2
votes

I am using Airflow hiveserver2 hook to get results from Hive table and load into CSV. The hook to_csv function has a parameter 'output_headers'. If set to true, it gets column names in the form of tablename.columnname along with data and writes to a CSV file. In the CSV header I just need the column names and need to get rid of the tablename from tablename.columnname. Can I override the parameter somehow to just get column names? Is there any other way to just retrieve column names using HiveServer2Hook?

I have connected to Hive using HiveServer2Hook. I have also executed the hooks to_csv function. I just need to change the format of the column names returned using the function. Here is the link to the hook. You can find the to_csv, get_records and get_results function under HiveServer2Hook.

https://airflow.apache.org/_modules/airflow/hooks/hive_hooks.html

I also tried running 'describe tablename' and 'show columns from tablename' for HQL but the hive hook's get_records and get_results function breaks on header issue as the result returned by 'describe' and 'show columns' is not in the expected format.

tried the following:

1) describe tablename;
2) show columns from tablename;

The airflow hook has functions get_records and get_results. Both break on following line when I use above HQL statements.

 header = next(results_iter)

Is there any other way to get column names, write to CSV and pull data using HiveServer2Hook and Python?

3

3 Answers

1
votes

I ran into the same problem and here is what I found as an easier way to do it.
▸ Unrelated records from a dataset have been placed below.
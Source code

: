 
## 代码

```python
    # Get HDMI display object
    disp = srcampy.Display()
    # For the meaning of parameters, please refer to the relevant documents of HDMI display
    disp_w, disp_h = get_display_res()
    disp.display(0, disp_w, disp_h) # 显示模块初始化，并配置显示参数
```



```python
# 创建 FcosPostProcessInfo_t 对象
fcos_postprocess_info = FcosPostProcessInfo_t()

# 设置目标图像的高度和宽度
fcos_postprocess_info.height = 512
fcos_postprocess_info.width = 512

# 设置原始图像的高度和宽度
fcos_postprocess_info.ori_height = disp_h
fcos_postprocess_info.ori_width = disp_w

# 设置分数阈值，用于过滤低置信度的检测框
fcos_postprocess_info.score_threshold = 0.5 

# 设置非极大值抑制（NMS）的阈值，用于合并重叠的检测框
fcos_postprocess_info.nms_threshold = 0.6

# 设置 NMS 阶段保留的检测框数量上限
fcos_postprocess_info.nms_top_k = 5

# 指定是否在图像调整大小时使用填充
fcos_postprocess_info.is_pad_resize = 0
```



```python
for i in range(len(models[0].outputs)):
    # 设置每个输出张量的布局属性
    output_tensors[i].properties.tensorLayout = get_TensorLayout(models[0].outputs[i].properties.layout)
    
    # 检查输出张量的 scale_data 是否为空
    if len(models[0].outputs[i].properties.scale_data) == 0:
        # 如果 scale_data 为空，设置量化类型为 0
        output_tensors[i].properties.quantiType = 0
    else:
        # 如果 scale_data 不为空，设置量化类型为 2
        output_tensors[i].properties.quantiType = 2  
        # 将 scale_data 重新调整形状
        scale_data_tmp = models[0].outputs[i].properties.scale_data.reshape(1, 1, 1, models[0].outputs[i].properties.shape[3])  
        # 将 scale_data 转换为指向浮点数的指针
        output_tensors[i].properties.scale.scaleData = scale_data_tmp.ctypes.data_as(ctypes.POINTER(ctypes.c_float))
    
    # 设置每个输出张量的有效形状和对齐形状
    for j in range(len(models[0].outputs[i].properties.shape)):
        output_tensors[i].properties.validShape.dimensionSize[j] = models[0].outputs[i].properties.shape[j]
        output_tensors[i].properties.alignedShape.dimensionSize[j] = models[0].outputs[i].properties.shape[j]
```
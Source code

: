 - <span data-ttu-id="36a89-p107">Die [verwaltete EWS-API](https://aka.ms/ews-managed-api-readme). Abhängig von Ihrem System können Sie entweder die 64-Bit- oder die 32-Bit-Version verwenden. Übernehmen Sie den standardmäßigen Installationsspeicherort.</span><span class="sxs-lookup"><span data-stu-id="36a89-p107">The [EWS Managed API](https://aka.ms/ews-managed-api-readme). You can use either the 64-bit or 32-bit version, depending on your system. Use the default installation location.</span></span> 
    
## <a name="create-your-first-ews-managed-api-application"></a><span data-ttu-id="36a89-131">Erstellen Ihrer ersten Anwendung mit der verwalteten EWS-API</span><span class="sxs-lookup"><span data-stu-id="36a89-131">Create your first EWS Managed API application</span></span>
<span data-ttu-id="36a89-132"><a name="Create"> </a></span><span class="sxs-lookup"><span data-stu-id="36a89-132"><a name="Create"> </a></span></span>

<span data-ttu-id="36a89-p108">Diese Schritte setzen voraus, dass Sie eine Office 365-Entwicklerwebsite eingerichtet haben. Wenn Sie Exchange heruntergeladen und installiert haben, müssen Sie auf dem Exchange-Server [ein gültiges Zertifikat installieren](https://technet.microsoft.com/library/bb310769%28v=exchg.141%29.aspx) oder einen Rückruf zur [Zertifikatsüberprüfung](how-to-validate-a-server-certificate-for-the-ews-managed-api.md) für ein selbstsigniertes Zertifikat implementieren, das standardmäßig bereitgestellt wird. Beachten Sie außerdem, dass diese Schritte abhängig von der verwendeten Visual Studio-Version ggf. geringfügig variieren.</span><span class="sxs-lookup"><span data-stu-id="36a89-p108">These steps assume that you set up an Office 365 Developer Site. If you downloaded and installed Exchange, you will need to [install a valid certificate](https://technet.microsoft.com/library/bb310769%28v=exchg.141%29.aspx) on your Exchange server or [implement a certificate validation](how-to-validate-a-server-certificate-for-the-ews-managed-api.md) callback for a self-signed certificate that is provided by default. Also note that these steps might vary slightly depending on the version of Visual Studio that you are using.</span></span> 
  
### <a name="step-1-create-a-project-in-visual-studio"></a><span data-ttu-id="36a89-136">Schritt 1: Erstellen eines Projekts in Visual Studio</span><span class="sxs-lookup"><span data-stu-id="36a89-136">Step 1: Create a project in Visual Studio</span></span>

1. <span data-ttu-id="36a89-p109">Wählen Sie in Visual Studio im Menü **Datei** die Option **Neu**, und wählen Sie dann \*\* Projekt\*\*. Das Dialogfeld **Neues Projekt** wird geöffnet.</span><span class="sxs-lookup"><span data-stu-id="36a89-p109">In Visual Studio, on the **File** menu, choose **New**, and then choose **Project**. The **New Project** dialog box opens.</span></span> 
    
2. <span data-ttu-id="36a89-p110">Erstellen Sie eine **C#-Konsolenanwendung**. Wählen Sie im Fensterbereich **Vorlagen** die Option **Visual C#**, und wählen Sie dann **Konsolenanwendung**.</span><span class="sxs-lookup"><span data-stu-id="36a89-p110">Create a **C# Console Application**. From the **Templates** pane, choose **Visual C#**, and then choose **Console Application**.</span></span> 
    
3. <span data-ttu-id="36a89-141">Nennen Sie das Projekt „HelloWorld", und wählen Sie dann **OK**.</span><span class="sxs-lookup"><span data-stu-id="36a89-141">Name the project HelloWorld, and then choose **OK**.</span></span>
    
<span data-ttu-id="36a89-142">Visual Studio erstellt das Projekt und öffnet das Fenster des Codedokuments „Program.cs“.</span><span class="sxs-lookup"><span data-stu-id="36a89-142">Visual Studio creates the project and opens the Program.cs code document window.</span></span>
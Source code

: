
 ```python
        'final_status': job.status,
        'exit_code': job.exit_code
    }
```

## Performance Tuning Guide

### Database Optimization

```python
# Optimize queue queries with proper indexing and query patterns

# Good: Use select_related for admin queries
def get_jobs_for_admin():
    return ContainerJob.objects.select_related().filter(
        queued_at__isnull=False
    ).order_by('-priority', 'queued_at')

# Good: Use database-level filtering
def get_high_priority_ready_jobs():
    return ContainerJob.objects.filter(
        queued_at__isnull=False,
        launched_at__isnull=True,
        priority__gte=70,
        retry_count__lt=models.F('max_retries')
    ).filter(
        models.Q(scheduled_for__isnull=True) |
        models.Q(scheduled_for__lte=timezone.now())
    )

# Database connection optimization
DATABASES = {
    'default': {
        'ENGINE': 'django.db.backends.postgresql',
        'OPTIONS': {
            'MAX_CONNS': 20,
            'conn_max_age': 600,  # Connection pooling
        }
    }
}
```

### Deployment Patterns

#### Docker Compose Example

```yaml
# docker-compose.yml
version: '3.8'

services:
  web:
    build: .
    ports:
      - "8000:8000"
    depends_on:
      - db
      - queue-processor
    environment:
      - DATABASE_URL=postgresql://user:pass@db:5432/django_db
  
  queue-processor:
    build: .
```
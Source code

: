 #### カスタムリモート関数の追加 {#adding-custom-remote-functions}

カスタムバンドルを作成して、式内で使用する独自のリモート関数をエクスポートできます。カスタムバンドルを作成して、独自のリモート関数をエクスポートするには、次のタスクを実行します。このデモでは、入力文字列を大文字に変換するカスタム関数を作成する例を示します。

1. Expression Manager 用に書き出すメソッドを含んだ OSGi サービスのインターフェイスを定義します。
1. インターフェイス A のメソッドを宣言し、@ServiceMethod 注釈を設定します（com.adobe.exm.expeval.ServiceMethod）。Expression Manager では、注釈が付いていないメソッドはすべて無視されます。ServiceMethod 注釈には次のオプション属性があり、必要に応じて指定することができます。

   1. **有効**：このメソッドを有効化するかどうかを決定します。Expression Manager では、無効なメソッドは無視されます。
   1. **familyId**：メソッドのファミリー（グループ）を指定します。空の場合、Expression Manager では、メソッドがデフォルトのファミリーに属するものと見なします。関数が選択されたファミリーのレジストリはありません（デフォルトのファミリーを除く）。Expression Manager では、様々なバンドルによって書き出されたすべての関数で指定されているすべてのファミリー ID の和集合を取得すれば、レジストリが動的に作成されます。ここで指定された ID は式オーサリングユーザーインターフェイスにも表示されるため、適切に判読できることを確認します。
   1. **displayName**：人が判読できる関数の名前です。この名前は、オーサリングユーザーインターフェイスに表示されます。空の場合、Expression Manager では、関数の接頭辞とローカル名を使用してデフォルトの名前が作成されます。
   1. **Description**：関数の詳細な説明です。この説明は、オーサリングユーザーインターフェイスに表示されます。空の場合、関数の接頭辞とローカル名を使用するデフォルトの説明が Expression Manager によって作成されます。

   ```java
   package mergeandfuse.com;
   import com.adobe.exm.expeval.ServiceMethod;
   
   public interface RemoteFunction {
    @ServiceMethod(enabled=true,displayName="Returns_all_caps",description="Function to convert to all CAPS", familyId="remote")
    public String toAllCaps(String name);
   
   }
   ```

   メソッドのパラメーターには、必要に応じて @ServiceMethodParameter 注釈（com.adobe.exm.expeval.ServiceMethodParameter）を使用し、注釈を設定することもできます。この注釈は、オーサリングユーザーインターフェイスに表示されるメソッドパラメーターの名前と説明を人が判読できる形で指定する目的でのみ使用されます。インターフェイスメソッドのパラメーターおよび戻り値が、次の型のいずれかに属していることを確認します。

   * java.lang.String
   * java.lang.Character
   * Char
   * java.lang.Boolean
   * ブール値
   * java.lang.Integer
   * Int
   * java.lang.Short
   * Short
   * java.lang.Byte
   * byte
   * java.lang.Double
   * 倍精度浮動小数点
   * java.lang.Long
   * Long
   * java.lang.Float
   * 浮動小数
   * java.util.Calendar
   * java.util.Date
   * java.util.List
Pass the below hive_conf parameter to to_csv(..) method

hive_conf={"hive.resultset.use.unique.column.names": "false"}

This will suppress the table name before column name.

0
votes

Use HiveMetastoreHook's get_table(..) function to get exact column names as follows

# imports
from airflow.hooks.hive_hooks import HiveMetastoreHook
from hmsclient.genthrift.hive_metastore import ttypes
from typing import List

# create hook
hive_metastore_hook: HiveMetastoreHook = HiveMetastoreHook(metastore_conn_id="my-hive-metastore-conn-id")

# fetch table object
table: ttypes.Table = mt_hook.get_table(table_name="my_table_name", db="my_db_name")
# determine column names
column_names: List[str] = [field_schema.name for field_schema in table.sd.cols]

..

After this you must subclass Hiveserver2Hook to modify the to_csv(..) method. In particular, changing the header value to the column_names extracted above should suffice.


Alternatively if you do not wish to subclass Hiveserver2Hook, you can just implement it's to_csv(..) separately (such as in a hive_utils.py file) and achieve the same behaviour

0
votes

Most queries that throw this error have their own function from the HiveMetastoreHook object that can provide the correct result. Most of these have to do with table and partition metadata.